CC0 1.0 Universal Public Domain Dedicationhttps://creativecommons.org/publicdomain/zero/1.0/
License information was derived automatically
We have deposited data and results files that support the molecular phylogenetic analyses presented in the study. Raw Illumina reads and contigs representing UCE loci have been deposited at the NCBI Sequence Read Archive and GenBank, respectively (BioProject# PRJNA615631). All newly generated COI sequences have been deposited at GenBank (MT267540-MT267668). Here we have deposited the concatenated UCE matrix, the COI matrix, all Trinity contigs, all tree files, unfiltered alignment files, and additional data analysis files (partitioning schemes, log files). The methods used to generate these data are described below and in the accompanying paper.
DNA sequence generation: We selected 130 specimens for inclusion in molecular phylogenomic analysis (Table S1): 128 Syscia and two outgroup specimens from the genus Ooceraea. All sequence data were newly generated for this study, except for 5 samples, for which data were extracted from Oxley et al. (2014; Genome), Branstetter et al. (2017), and Borowiec (2019) (see Table S1). Vouchers were designated for each extraction and may be the same specimen (non-destructive DNA extraction) or with varying degrees of subjectivity from the same nest, collection series, or rarely, population. Full voucher specimen details are in Supplementary Material, Table S2.

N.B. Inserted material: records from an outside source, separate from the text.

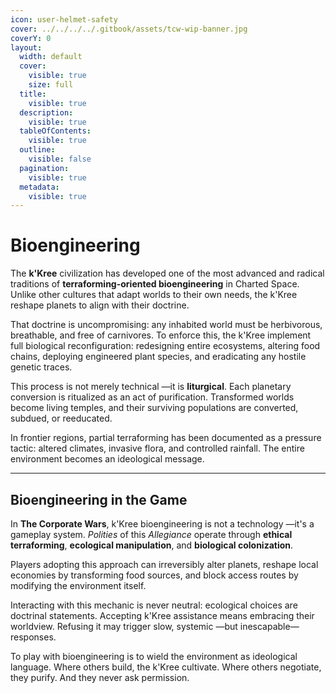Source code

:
 ```yaml
---
icon: user-helmet-safety
cover: ../../../../.gitbook/assets/tcw-wip-banner.jpg
coverY: 0
layout:
  width: default
  cover:
    visible: true
    size: full
  title:
    visible: true
  description:
    visible: true
  tableOfContents:
    visible: true
  outline:
    visible: false
  pagination:
    visible: true
  metadata:
    visible: true
---
```


# Bioengineering

The **k'Kree** civilization has developed one of the most advanced and radical traditions of **terraforming-oriented bioengineering** in Charted Space. Unlike other cultures that adapt worlds to their own needs, the k'Kree reshape planets to align with their doctrine.

That doctrine is uncompromising: any inhabited world must be herbivorous, breathable, and free of carnivores. To enforce this, the k'Kree implement full biological reconfiguration: redesigning entire ecosystems, altering food chains, deploying engineered plant species, and eradicating any hostile genetic traces.

This process is not merely technical —it is **liturgical**. Each planetary conversion is ritualized as an act of purification. Transformed worlds become living temples, and their surviving populations are converted, subdued, or reeducated.

In frontier regions, partial terraforming has been documented as a pressure tactic: altered climates, invasive flora, and controlled rainfall. The entire environment becomes an ideological message.

***

## Bioengineering in the Game

In **The Corporate Wars**, k'Kree bioengineering is not a technology —it's a gameplay system. _Polities_ of this _Allegiance_ operate through **ethical terraforming**, **ecological manipulation**, and **biological colonization**.

Players adopting this approach can irreversibly alter planets, reshape local economies by transforming food sources, and block access routes by modifying the environment itself.

Interacting with this mechanic is never neutral: ecological choices are doctrinal statements. Accepting k'Kree assistance means embracing their worldview. Refusing it may trigger slow, systemic —but inescapable— responses.

To play with bioengineering is to wield the environment as ideological language. Where others build, the k'Kree cultivate. Where others negotiate, they purify. And they never ask permission.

To examine species boundaries and phylogenetic relationships among species and populations, we employed the UCE approach to phylogenomics (Faircloth et al. 2012, Faircloth et al. 2015, Branstetter et al. 2017), a method that combines targeted enrichment of ultraconserved elements (UCEs) with multiplexed, next-generation sequencing. All UCE molecular work was performed following the UCE methodology described in Branstetter et al. (2017). Briefly, the process involves DNA extraction, sample QC, DNA fragmentation (400-600 bp), library preparation, library pooling (equimolar pools of 10 or 11 samples), UCE enrichment, qPCR quantification, final pooling (up to 102 samples per sequencing pool), and sequencing. All sequencing was performed on an Illumina HiSeq 2500 instrument (2x125 bp v4 chemistry; Illumina Inc., San Diego, CA) by the University of Utah genomics core facility. To enrich UCE loci, we used an ant-customized bait set (“ant-specific hym-v2”) that includes 9,898 baits (120 mer) targeting 2,524 UCE loci shared across Hymenoptera and a set of legacy markers (data not used) (Branstetter et al. 2017). The ability of this bait set to successfully enrich UCE loci and resolve relationships in ants has been demonstrated in several studies (Branstetter et al. 2017, Pierce et al. 2017, Ward and Branstetter 2017, Blaimer et al. 2018, Branstetter and Longino 2019, Longino and Branstetter 2020).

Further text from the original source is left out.